> [Task to carry out] All of the data is to be restated word for word.

> [Dataset content]

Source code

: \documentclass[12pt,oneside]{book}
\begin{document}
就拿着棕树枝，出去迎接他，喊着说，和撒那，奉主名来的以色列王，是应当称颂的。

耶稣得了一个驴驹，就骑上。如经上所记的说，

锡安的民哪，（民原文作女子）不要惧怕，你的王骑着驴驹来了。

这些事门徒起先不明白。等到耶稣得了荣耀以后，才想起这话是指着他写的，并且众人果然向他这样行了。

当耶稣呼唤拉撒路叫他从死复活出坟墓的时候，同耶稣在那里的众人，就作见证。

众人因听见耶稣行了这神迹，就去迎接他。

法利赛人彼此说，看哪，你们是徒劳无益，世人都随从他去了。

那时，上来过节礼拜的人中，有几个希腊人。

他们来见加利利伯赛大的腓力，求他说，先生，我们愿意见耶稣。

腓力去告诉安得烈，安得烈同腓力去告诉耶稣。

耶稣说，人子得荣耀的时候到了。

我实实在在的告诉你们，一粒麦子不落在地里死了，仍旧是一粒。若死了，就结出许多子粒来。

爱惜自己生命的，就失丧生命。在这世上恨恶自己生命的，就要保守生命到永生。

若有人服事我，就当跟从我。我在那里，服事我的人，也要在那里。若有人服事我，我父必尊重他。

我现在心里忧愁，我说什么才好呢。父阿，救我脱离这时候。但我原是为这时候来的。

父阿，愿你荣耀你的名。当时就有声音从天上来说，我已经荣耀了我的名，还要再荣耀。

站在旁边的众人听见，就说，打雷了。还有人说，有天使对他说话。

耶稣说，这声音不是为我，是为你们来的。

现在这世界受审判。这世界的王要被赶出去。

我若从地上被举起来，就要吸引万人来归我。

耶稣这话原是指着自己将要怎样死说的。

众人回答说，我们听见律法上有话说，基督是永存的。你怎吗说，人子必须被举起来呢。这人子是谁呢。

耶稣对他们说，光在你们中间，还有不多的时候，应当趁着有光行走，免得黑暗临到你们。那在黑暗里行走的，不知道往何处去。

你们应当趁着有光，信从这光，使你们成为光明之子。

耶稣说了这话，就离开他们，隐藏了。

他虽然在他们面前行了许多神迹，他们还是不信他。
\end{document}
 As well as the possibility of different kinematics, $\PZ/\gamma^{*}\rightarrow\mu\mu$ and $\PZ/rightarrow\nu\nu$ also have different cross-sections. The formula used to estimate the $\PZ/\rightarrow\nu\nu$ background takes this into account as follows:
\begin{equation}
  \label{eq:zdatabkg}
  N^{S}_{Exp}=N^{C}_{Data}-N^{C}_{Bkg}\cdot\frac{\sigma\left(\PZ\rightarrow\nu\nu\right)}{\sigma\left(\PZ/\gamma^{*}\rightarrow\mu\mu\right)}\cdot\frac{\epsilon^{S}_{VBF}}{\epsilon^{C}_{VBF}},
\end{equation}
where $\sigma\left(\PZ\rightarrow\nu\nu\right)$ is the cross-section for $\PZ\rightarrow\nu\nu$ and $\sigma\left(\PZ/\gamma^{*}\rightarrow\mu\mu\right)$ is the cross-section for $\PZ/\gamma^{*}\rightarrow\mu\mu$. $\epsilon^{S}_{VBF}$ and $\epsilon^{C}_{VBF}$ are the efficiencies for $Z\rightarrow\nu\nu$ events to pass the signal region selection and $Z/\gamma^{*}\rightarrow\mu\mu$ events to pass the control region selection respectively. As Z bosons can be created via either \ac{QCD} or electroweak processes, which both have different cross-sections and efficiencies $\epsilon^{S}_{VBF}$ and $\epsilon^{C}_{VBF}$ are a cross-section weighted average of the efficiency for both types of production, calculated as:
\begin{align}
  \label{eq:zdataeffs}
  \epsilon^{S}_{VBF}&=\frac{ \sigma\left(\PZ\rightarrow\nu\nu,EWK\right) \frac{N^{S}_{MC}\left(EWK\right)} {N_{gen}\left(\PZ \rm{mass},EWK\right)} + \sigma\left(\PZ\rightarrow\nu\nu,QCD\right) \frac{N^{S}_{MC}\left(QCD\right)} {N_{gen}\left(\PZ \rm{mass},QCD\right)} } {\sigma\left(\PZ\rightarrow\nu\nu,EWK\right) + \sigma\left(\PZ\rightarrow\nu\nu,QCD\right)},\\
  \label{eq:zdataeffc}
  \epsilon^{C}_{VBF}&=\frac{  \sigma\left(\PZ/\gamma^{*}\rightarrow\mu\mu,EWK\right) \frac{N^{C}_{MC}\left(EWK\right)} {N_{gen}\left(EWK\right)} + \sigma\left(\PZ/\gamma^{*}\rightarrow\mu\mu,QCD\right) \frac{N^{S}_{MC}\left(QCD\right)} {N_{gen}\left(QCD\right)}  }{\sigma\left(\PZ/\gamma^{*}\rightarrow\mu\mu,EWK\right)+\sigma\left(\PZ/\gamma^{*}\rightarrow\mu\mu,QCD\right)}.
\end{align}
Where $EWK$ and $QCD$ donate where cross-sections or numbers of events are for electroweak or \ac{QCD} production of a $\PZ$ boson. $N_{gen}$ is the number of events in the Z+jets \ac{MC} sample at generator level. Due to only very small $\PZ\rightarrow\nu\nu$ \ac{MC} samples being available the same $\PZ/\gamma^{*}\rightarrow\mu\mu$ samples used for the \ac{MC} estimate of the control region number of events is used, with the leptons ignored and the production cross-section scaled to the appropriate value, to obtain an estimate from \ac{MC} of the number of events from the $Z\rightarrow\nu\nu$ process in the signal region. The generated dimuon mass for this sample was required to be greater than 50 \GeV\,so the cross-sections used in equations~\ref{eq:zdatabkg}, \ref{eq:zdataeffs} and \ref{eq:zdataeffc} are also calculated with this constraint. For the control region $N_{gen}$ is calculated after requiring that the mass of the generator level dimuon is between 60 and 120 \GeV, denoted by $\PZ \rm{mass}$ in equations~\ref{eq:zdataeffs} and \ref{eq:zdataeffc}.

> [Written response]
Source code

: \documentclass[12pt,oneside]{book}
\begin{document}
就拿着棕树枝，出去迎接他，喊着说，和撒那，奉主名来的以色列王，是应当称颂的。

耶稣得了一个驴驹，就骑上。如经上所记的说，

锡安的民哪，（民原文作女子）不要惧怕，你的王骑着驴驹来了。

这些事门徒起先不明白。等到耶稣得了荣耀以后，才想起这话是指着他写的，并且众人果然向他这样行了。

当耶稣呼唤拉撒路叫他从死复活出坟墓的时候，同耶稣在那里的众人，就作见证。

众人因听见耶稣行了这神迹，就去迎接他。

法利赛人彼此说，看哪，你们是徒劳无益，世人都随从他去了。

那时，上来过节礼拜的人中，有几个希腊人。

他们来见加利利伯赛大的腓力，求他说，先生，我们愿意见耶稣。

腓力去告诉安得烈，安得烈同腓力去告诉耶稣。

耶稣说，人子得荣耀的时候到了。

我实实在在的告诉你们，一粒麦子不落在地里死了，仍旧是一粒。若死了，就结出许多子粒来。

爱惜自己生命的，就失丧生命。在这世上恨恶自己生命的，就要保守生命到永生。

若有人服事我，就当跟从我。我在那里，服事我的人，也要在那里。若有人服事我，我父必尊重他。

我现在心里忧愁，我说什么才好呢。父阿，救我脱离这时候。但我原是为这时候来的。

父阿，愿你荣耀你的名。当时就有声音从天上来说，我已经荣耀了我的名，还要再荣耀。

站在旁边的众人听见，就说，打雷了。还有人说，有天使对他说话。

耶稣说，这声音不是为我，是为你们来的。

现在这世界受审判。这世界的王要被赶出去。

我若从地上被举起来，就要吸引万人来归我。

耶稣这话原是指着自己将要怎样死说的。

众人回答说，我们听见律法上有话说，基督是永存的。你怎吗说，人子必须被举起来呢。这人子是谁呢。

耶稣对他们说，光在你们中间，还有不多的时候，应当趁着有光行走，免得黑暗临到你们。那在黑暗里行走的，不知道往何处去。

你们应当趁着有光，信从这光，使你们成为光明之子。

耶稣说了这话，就离开他们，隐藏了。

他虽然在他们面前行了许多神迹，他们还是不信他。
\end{document}
 As well as the possibility of different kinematics, $\PZ/\gamma^{*}\rightarrow\mu\mu$ and $\PZ/rightarrow\nu\nu$ also have different cross-sections. The formula used to estimate the $\PZ/\rightarrow\nu\nu$ background takes this into account as follows:
\begin{equation}
  \label{eq:zdatabkg}
  N^{S}_{Exp}=N^{C}_{Data}-N^{C}_{Bkg}\cdot\frac{\sigma\left(\PZ\rightarrow\nu\nu\right)}{\sigma\left(\PZ/\gamma^{*}\rightarrow\mu\mu\right)}\cdot\frac{\epsilon^{S}_{VBF}}{\epsilon^{C}_{VBF}},
\end{equation}
where $\sigma\left(\PZ\rightarrow\nu\nu\right)$ is the cross-section for $\PZ\rightarrow\nu\nu$ and $\sigma\left(\PZ/\gamma^{*}\rightarrow\mu\mu\right)$ is the cross-section for $\PZ/\gamma^{*}\rightarrow\mu\mu$. $\epsilon^{S}_{VBF}$ and $\epsilon^{C}_{VBF}$ are the efficiencies for $Z\rightarrow\nu\nu$ events to pass the signal region selection and $Z/\gamma^{*}\rightarrow\mu\mu$ events to pass the control region selection respectively. As Z bosons can be created via either \ac{QCD} or electroweak processes, which both have different cross-sections and efficiencies $\epsilon^{S}_{VBF}$ and $\epsilon^{C}_{VBF}$ are a cross-section weighted average of the efficiency for both types of production, calculated as:
\begin{align}
  \label{eq:zdataeffs}
  \epsilon^{S}_{VBF}&=\frac{ \sigma\left(\PZ\rightarrow\nu\nu,EWK\right) \frac{N^{S}_{MC}\left(EWK\right)} {N_{gen}\left(\PZ \rm{mass},EWK\right)} + \sigma\left(\PZ\rightarrow\nu\nu,QCD\right) \frac{N^{S}_{MC}\left(QCD\right)} {N_{gen}\left(\PZ \rm{mass},QCD\right)} } {\sigma\left(\PZ\rightarrow\nu\nu,EWK\right) + \sigma\left(\PZ\rightarrow\nu\nu,QCD\right)},\\
  \label{eq:zdataeffc}
  \epsilon^{C}_{VBF}&=\frac{  \sigma\left(\PZ/\gamma^{*}\rightarrow\mu\mu,EWK\right) \frac{N^{C}_{MC}\left(EWK\right)} {N_{gen}\left(EWK\right)} + \sigma\left(\PZ/\gamma^{*}\rightarrow\mu\mu,QCD\right) \frac{N^{S}_{MC}\left(QCD\right)} {N_{gen}\left(QCD\right)}  }{\sigma\left(\PZ/\gamma^{*}\rightarrow\mu\mu,EWK\right)+\sigma\left(\PZ/\gamma^{*}\rightarrow\mu\mu,QCD\right)}.
\end{align}
Where $EWK$ and $QCD$ donate where cross-sections or numbers of events are for electroweak or \ac{QCD} production of a $\PZ$ boson. $N_{gen}$ is the number of events in the Z+jets \ac{MC} sample at generator level. Due to only very small $\PZ\rightarrow\nu\nu$ \ac{MC} samples being available the same $\PZ/\gamma^{*}\rightarrow\mu\mu$ samples used for the \ac{MC} estimate of the control region number of events is used, with the leptons ignored and the production cross-section scaled to the appropriate value, to obtain an estimate from \ac{MC} of the number of events from the $Z\rightarrow\nu\nu$ process in the signal region. The generated dimuon mass for this sample was required to be greater than 50 \GeV\,so the cross-sections used in equations~\ref{eq:zdatabkg}, \ref{eq:zdataeffs} and \ref{eq:zdataeffc} are also calculated with this constraint. For the control region $N_{gen}$ is calculated after requiring that the mass of the generator level dimuon is between 60 and 120 \GeV, denoted by $\PZ \rm{mass}$ in equations~\ref{eq:zdataeffs} and \ref{eq:zdataeffc}.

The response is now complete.